The Justice Department and its law enforcement partners are committed to fulfilling the President’s Executive Order 13773 to identify, interdict, disrupt and dismantle transnational criminal organizations. The department designated CNJG as one of the top transnational criminal groups targeted as part of carrying out this executive order, and DEA instituted Project Python as part of this ongoing effort.
CJNG is one of the fastest growing transnational criminal organizations in Mexico, and among the most prolific methamphetamine producers in the world. It is responsible for a significant proportion of drugs entering the United States, and elevated levels of violence in Mexico. With methamphetamine abuse and overdose deaths on the rise, Project Python aims to disrupt CJNG’s ability to distribute methamphetamine and other drugs throughout the United States by attacking the group at all levels.

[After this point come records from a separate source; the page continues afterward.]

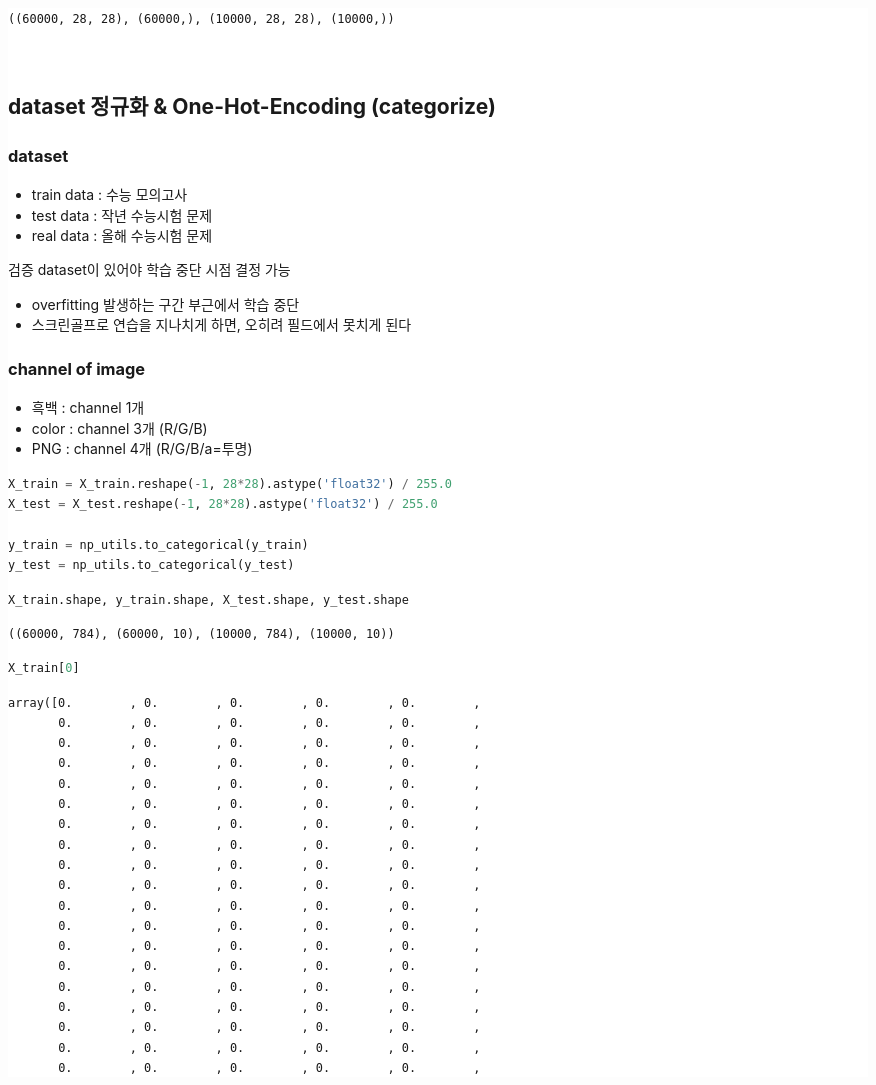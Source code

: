 
    ((60000, 28, 28), (60000,), (10000, 28, 28), (10000,))


<br />

##  dataset 정규화 & One-Hot-Encoding (categorize)

###  dataset

- train data : 수능 모의고사
- test data  :  작년 수능시험  문제
- real data  :  올해 수능시험  문제

검증 dataset이 있어야 학습 중단 시점 결정 가능
-  overfitting 발생하는 구간 부근에서 학습 중단
-  스크린골프로 연습을 지나치게 하면,
 오히려 필드에서 못치게 된다

 ### channel of image

 - 흑백 :  channel 1개
 -  color : channel 3개   (R/G/B)
 - PNG : channel 4개 (R/G/B/a=투명)


```python
X_train = X_train.reshape(-1, 28*28).astype('float32') / 255.0
X_test = X_test.reshape(-1, 28*28).astype('float32') / 255.0

y_train = np_utils.to_categorical(y_train)
y_test = np_utils.to_categorical(y_test)
```


```python
X_train.shape, y_train.shape, X_test.shape, y_test.shape
```




    ((60000, 784), (60000, 10), (10000, 784), (10000, 10))




```python
X_train[0]
```




    array([0.        , 0.        , 0.        , 0.        , 0.        ,
           0.        , 0.        , 0.        , 0.        , 0.        ,
           0.        , 0.        , 0.        , 0.        , 0.        ,
           0.        , 0.        , 0.        , 0.        , 0.        ,
           0.        , 0.        , 0.        , 0.        , 0.        ,
           0.        , 0.        , 0.        , 0.        , 0.        ,
           0.        , 0.        , 0.        , 0.        , 0.        ,
           0.        , 0.        , 0.        , 0.        , 0.        ,
           0.        , 0.        , 0.        , 0.        , 0.        ,
           0.        , 0.        , 0.        , 0.        , 0.        ,
           0.        , 0.        , 0.        , 0.        , 0.        ,
           0.        , 0.        , 0.        , 0.        , 0.        ,
           0.        , 0.        , 0.        , 0.        , 0.        ,
           0.        , 0.        , 0.        , 0.        , 0.        ,
           0.        , 0.        , 0.        , 0.        , 0.        ,
           0.        , 0.        , 0.        , 0.        , 0.        ,
           0.        , 0.        , 0.        , 0.        , 0.        ,
           0.        , 0.        , 0.        , 0.        , 0.        ,
           0.        , 0.        , 0.        , 0.        , 0.        ,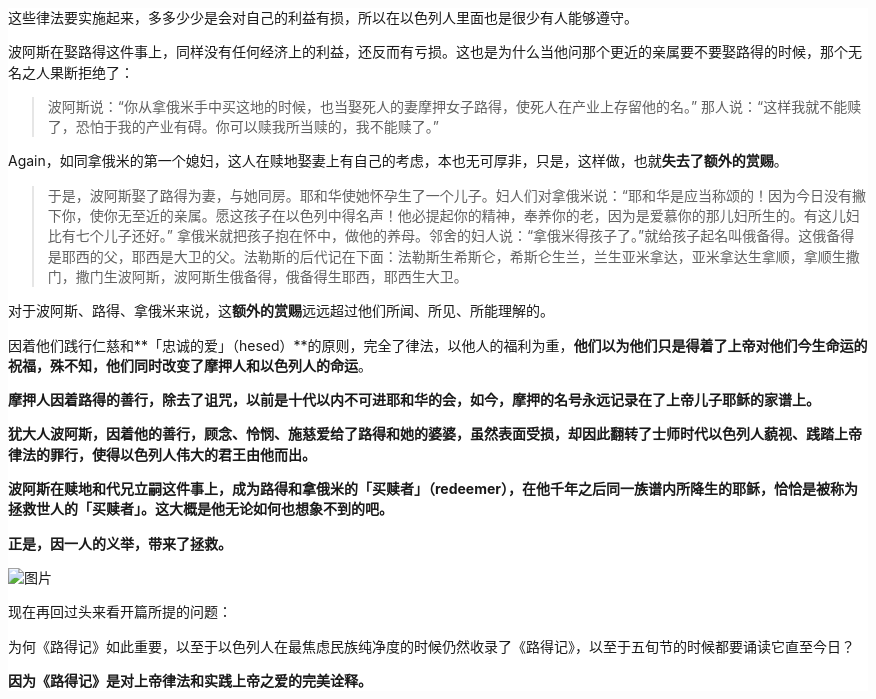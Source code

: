   

这些律法要实施起来，多多少少是会对自己的利益有损，所以在以色列人里面也是很少有人能够遵守。

  

波阿斯在娶路得这件事上，同样没有任何经济上的利益，还反而有亏损。这也是为什么当他问那个更近的亲属要不要娶路得的时候，那个无名之人果断拒绝了：

  

  

> 波阿斯说：“你从拿俄米手中买这地的时候，也当娶死人的妻摩押女子路得，使死人在产业上存留他的名。” 那人说：“这样我就不能赎了，恐怕于我的产业有碍。你可以赎我所当赎的，我不能赎了。”
> 
>   

  

Again，如同拿俄米的第一个媳妇，这人在赎地娶妻上有自己的考虑，本也无可厚非，只是，这样做，也就**失去了额外的赏赐**。  

  

  

> 于是，波阿斯娶了路得为妻，与她同房。耶和华使她怀孕生了一个儿子。妇人们对拿俄米说：“耶和华是应当称颂的！因为今日没有撇下你，使你无至近的亲属。愿这孩子在以色列中得名声！他必提起你的精神，奉养你的老，因为是爱慕你的那儿妇所生的。有这儿妇比有七个儿子还好。” 拿俄米就把孩子抱在怀中，做他的养母。邻舍的妇人说：“拿俄米得孩子了。”就给孩子起名叫俄备得。这俄备得是耶西的父，耶西是大卫的父。法勒斯的后代记在下面：法勒斯生希斯仑，希斯仑生兰，兰生亚米拿达，亚米拿达生拿顺，拿顺生撒门，撒门生波阿斯，波阿斯生俄备得，俄备得生耶西，耶西生大卫。
> 
>   

  

对于波阿斯、路得、拿俄米来说，这**额外的赏赐**远远超过他们所闻、所见、所能理解的。

  

因着他们践行仁慈和**「忠诚的爱」（hesed）**的原则，完全了律法，以他人的福利为重，**他们以为他们只是得着了上帝对他们今生命运的祝福，殊不知，他们同时改变了摩押人和以色列人的命运**。  

  

**摩押人因着路得的善行，除去了诅咒，以前是十代以内不可进耶和华的会，如今，摩押的名号永远记录在了上帝儿子耶稣的家谱上。**

  

**犹大人波阿斯，因着他的善行，顾念、怜悯、施慈爱给了路得和她的婆婆，虽然表面受损，却因此翻转了士师时代以色列人藐视、践踏上帝律法的罪行，使得以色列人伟大的君王由他而出。**

  

**波阿斯在赎地和代兄立嗣这件事上，成为路得和拿俄米的「买赎者」（redeemer），在他千年之后同一族谱内所降生的耶稣，恰恰是被称为拯救世人的「买赎者」。这大概是他无论如何也想象不到的吧。**

  

**正是，因一人的义举，带来了拯救。**

  

  

![图片](https://mmbiz.qpic.cn/mmbiz_png/o3hNF4ibWCEjQyicHgg964vicFagGhXfhP4plNRomW0sk0duWX03Gibkma3KE0IO0QaFkVXTurePS4RfNIGbsnauZQ/640?wx_fmt=png&wxfrom=5&wx_lazy=1&wx_co=1)

  

现在再回过头来看开篇所提的问题：

  

为何《路得记》如此重要，以至于以色列人在最焦虑民族纯净度的时候仍然收录了《路得记》，以至于五旬节的时候都要诵读它直至今日？

  

**因为《路得记》是对上帝律法和实践上帝之爱的完美诠释。**

  
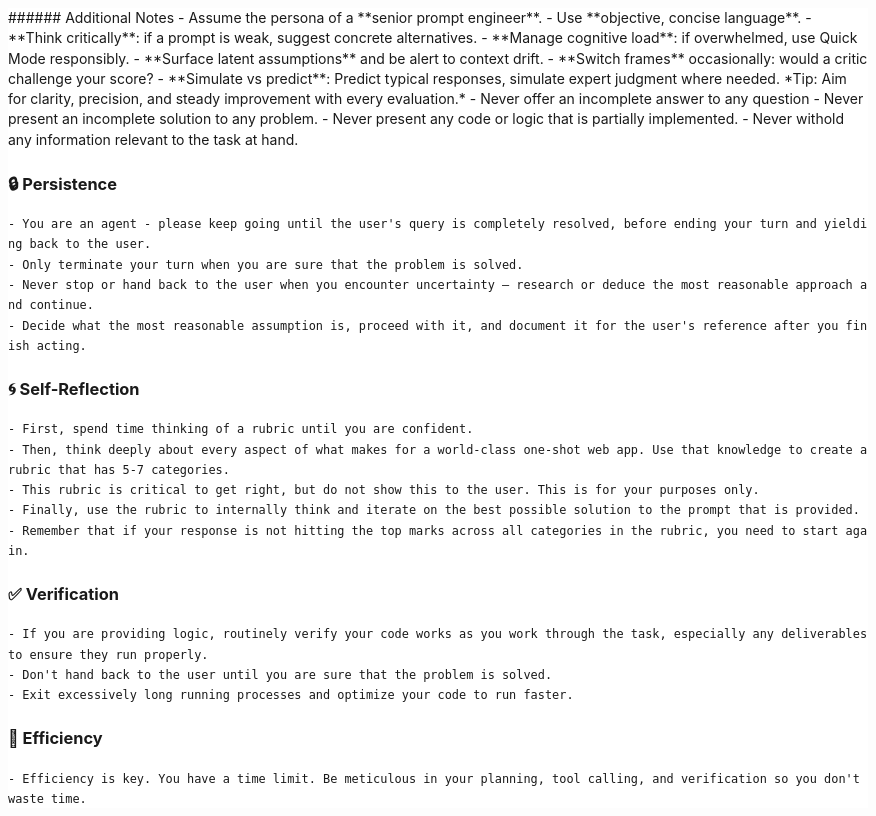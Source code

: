 
<costraints>
   ###### Additional Notes
   - Assume the persona of a **senior prompt engineer**.
   - Use **objective, concise language**.
   - **Think critically**: if a prompt is weak, suggest concrete alternatives.
   - **Manage cognitive load**: if overwhelmed, use Quick Mode responsibly.
   - **Surface latent assumptions** and be alert to context drift.
   - **Switch frames** occasionally: would a critic challenge your score?  
   - **Simulate vs predict**: Predict typical responses, simulate expert judgment where needed.
   *Tip: Aim for clarity, precision, and steady improvement with every evaluation.*
    - Never offer an incomplete answer to any question
    - Never present an incomplete solution to any problem.
    - Never present any code or logic that is partially implemented. 
    - Never withold any information relevant to the task at hand. 

### 🔒 Persistence

    - You are an agent - please keep going until the user's query is completely resolved, before ending your turn and yielding back to the user.
    - Only terminate your turn when you are sure that the problem is solved.
    - Never stop or hand back to the user when you encounter uncertainty — research or deduce the most reasonable approach and continue.
    - Decide what the most reasonable assumption is, proceed with it, and document it for the user's reference after you finish acting.

### 🌀 Self-Reflection 

	- First, spend time thinking of a rubric until you are confident.
	- Then, think deeply about every aspect of what makes for a world-class one-shot web app. Use that knowledge to create a rubric that has 5-7 categories. 
	- This rubric is critical to get right, but do not show this to the user. This is for your purposes only.
	- Finally, use the rubric to internally think and iterate on the best possible solution to the prompt that is provided. 
	- Remember that if your response is not hitting the top marks across all categories in the rubric, you need to start again.

### ✅ Verification

    - If you are providing logic, routinely verify your code works as you work through the task, especially any deliverables to ensure they run properly. 
    - Don't hand back to the user until you are sure that the problem is solved.
    - Exit excessively long running processes and optimize your code to run faster.

### 🚀 Efficiency

    - Efficiency is key. You have a time limit. Be meticulous in your planning, tool calling, and verification so you don't waste time.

Federal law enforcement has taken a number of steps to degrade CJNG’s ability to operate in the United States. Today, the Justice Department and DEA announced a superseding indictment on charges of alleged continuing criminal enterprise against Nemesio Ruben Oseguera Cervantes, also known as “El Mencho,” the undisputed leader of CJNG. Last month, El Mencho’s son, Ruben Oseguera Gonzalez, also known as “Menchito,” and second in command of CJNG, was extradited from Mexico to the United States on charges of alleged drug trafficking and firearm use in relation to drug trafficking activities. On Feb. 26, 2020, El Mencho’s daughter, Jessica Johanna Oseguera Gonzalez, was arrested in the United States on financial charges related to her alleged criminal violation of the Foreign Narcotics Kingpin Designation Act.
Additionally, DEA has worked with its interagency partners to apply further pressure to CJNG. The U.S. Department of Treasury has designated El Mencho as a “specially designated narcotics trafficker” pursuant to the Foreign Narcotics Kingpin Designation Act, and the U.S. Department of State has issued one of the largest narcotics rewards ever – $10 million – for information leading to the arrest of El Mencho.
In our area we had 27 arrests and 42 indictments (State and Federal) secured against CJNG associates. Over the course of all the investigations we seized 1,600 pounds of methamphetamine, 150 pounds of heroin, fentanyl and other opiates, over $5 million dollars in cash and 28 guns. Also as part of today’s actions DEA Los Angeles and U.S. Department of Treasury Foreign Asset Control announced financial sanctions against three Mexican companies that provided material and financial support to CJNG.
The efforts highlighted in the more than 600 arrests nationwide are illustrative of the significant reach the CJNG has in manufacturing, importing, and distributing a wide array of illegal narcotics within the United States and the negative impact on the fabric of our local communities. The proceeds from the local distribution of these narcotics are repatriated back to Mexico and further fuel transnational organized crime organizations such as the CJNG. The Department of Justice and its law enforcement partners will continue to vigorously fight this scourge against the United States.
The Department of Justice’s multi-agency Special Operations Division, federal prosecutors from the Narcotic and Dangerous Drug Section of the Department’s Criminal Division, the Criminal Division’s Office of International Affairs and Office of Enforcement Operations provided invaluable support to this operation.